Segment Open

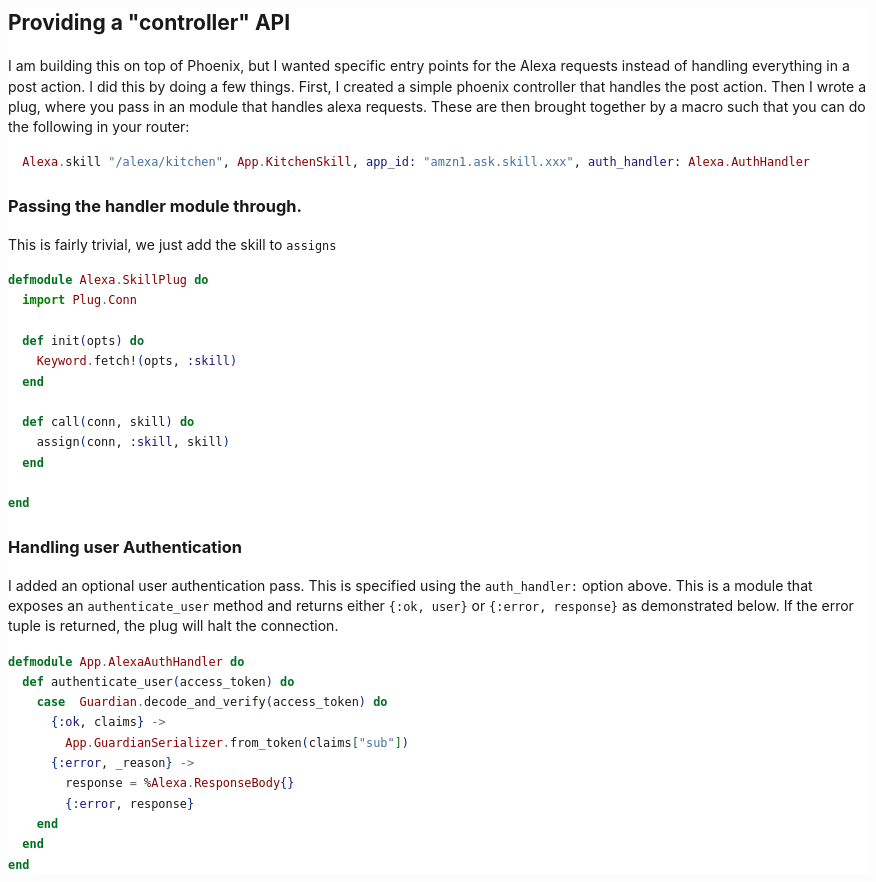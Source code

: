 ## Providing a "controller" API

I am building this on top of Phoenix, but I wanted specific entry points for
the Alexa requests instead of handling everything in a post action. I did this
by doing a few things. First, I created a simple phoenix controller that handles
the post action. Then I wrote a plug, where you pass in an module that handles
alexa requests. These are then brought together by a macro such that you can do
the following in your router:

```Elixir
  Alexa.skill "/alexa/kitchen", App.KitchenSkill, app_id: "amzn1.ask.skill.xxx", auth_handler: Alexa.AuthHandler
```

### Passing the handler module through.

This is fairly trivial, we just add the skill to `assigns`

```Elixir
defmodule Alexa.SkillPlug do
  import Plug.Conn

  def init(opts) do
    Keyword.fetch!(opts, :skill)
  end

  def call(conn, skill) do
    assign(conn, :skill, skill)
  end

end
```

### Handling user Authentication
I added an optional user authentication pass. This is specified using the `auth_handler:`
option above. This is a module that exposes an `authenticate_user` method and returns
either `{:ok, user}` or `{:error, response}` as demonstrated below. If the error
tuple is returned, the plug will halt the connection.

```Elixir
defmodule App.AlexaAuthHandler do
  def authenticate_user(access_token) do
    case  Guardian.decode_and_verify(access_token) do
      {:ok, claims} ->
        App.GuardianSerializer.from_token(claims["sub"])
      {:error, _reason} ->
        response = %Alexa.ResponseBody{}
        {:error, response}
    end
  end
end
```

Segment Closed
Segment Open

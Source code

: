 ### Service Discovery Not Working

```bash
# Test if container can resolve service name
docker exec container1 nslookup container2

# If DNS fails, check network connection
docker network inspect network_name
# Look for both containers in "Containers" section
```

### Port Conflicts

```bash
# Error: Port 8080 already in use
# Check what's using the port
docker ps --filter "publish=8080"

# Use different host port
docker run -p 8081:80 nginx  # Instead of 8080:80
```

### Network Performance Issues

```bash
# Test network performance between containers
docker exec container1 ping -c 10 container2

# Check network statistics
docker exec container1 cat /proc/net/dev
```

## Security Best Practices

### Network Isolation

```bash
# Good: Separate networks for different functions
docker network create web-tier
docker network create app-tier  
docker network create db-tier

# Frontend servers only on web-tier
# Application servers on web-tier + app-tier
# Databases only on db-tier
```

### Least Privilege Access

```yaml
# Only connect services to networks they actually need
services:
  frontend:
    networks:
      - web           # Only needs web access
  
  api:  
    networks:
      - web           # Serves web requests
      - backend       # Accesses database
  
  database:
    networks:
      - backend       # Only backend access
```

Segment Closed

THE TASK: Filter the records for lines containing the word "Test" and copy each one.

REPLY TO THE TASK:
# Test if container can resolve service name
# Test network performance between containers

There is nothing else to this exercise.